Output the lines from the top of the entries below to the line with "- **期货市场情绪**、**以太坊网络手续费**、**社交媒体话题** 会共同左右", both included, exactly and without pictures.

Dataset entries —
====

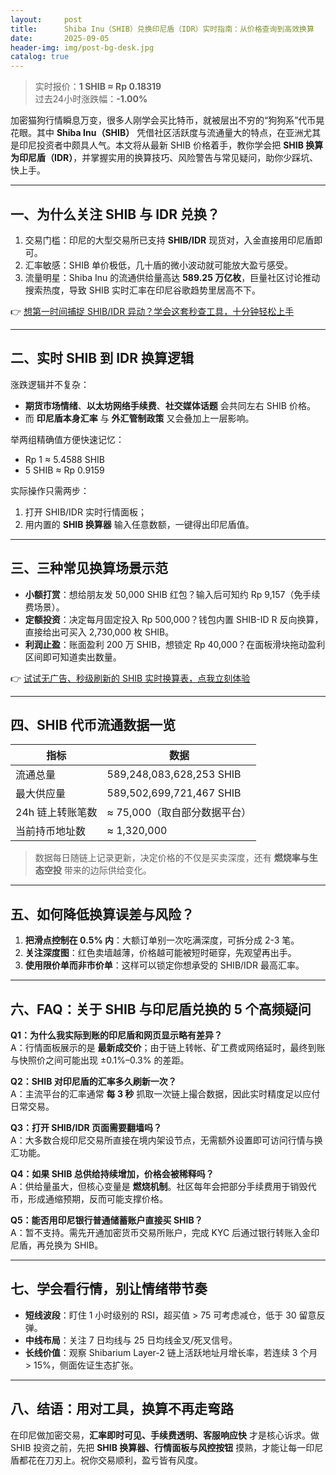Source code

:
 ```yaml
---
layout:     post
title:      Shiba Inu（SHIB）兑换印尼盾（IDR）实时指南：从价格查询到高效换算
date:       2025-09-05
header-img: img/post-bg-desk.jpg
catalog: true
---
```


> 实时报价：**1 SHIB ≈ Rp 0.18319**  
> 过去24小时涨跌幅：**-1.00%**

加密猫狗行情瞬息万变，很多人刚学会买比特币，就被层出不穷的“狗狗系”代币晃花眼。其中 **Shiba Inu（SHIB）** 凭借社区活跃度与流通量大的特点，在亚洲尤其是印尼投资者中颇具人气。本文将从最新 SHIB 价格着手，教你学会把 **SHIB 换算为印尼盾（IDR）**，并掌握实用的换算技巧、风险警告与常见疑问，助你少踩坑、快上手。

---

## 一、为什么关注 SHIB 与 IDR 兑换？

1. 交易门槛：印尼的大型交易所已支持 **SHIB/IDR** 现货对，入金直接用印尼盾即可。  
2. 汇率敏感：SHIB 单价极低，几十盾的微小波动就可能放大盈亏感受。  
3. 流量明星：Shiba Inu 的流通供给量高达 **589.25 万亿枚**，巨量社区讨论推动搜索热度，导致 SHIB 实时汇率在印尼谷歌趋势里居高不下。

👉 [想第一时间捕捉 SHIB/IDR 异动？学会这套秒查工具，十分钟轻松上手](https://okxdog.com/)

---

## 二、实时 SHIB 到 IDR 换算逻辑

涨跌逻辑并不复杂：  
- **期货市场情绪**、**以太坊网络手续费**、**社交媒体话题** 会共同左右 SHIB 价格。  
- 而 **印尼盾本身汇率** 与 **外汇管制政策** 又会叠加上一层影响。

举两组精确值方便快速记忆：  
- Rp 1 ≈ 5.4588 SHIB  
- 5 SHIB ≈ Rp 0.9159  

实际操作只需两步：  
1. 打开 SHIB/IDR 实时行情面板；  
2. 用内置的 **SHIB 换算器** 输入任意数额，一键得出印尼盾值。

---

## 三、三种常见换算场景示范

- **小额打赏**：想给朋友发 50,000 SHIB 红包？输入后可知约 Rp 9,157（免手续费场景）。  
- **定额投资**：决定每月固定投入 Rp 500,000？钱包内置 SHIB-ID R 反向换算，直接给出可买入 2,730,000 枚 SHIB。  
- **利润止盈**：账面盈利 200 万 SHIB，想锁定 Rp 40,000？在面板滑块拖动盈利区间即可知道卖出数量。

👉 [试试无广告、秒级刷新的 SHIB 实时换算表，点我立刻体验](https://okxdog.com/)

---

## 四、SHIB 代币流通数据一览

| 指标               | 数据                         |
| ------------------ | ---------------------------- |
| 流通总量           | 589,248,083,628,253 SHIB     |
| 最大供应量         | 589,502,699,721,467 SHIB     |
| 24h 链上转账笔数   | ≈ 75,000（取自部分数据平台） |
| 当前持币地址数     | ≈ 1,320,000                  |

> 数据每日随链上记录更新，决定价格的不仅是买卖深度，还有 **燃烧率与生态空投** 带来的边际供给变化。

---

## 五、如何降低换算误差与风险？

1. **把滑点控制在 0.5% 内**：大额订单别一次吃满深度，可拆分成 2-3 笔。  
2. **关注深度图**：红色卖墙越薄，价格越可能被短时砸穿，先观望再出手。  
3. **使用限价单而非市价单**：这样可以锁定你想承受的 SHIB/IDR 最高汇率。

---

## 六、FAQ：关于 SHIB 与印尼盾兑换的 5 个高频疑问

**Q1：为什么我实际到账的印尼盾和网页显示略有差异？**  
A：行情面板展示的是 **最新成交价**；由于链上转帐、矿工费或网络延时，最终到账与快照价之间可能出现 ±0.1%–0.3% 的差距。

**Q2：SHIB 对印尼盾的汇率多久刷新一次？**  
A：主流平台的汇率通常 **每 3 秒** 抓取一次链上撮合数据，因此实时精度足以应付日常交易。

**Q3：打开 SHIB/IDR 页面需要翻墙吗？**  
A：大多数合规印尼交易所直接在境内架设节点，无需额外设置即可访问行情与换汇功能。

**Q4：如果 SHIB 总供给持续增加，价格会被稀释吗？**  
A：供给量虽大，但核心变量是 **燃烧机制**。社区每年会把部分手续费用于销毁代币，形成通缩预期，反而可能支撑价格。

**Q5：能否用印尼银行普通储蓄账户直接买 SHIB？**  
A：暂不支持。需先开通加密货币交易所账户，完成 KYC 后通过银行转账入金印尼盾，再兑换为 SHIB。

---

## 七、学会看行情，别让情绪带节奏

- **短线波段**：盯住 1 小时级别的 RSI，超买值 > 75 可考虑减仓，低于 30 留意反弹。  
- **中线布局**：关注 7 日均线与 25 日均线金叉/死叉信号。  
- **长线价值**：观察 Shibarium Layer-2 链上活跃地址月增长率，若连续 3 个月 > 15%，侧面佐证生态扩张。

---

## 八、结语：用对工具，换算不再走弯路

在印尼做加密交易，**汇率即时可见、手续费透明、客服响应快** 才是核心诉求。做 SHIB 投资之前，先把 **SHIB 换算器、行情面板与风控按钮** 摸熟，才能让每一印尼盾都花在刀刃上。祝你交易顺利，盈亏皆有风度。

====

Solution to the exercise —
Source code

:
 ```yaml
---
layout:     post
title:      Shiba Inu（SHIB）兑换印尼盾（IDR）实时指南：从价格查询到高效换算
date:       2025-09-05
header-img: img/post-bg-desk.jpg
catalog: true
---
```


> 实时报价：**1 SHIB ≈ Rp 0.18319**  
> 过去24小时涨跌幅：**-1.00%**

加密猫狗行情瞬息万变，很多人刚学会买比特币，就被层出不穷的“狗狗系”代币晃花眼。其中 **Shiba Inu（SHIB）** 凭借社区活跃度与流通量大的特点，在亚洲尤其是印尼投资者中颇具人气。本文将从最新 SHIB 价格着手，教你学会把 **SHIB 换算为印尼盾（IDR）**，并掌握实用的换算技巧、风险警告与常见疑问，助你少踩坑、快上手。

---

## 一、为什么关注 SHIB 与 IDR 兑换？

1. 交易门槛：印尼的大型交易所已支持 **SHIB/IDR** 现货对，入金直接用印尼盾即可。  
2. 汇率敏感：SHIB 单价极低，几十盾的微小波动就可能放大盈亏感受。  
3. 流量明星：Shiba Inu 的流通供给量高达 **589.25 万亿枚**，巨量社区讨论推动搜索热度，导致 SHIB 实时汇率在印尼谷歌趋势里居高不下。

👉 [想第一时间捕捉 SHIB/IDR 异动？学会这套秒查工具，十分钟轻松上手](https://okxdog.com/)

---

## 二、实时 SHIB 到 IDR 换算逻辑

涨跌逻辑并不复杂：  
- **期货市场情绪**、**以太坊网络手续费**、**社交媒体话题** 会共同左右 SHIB 价格。  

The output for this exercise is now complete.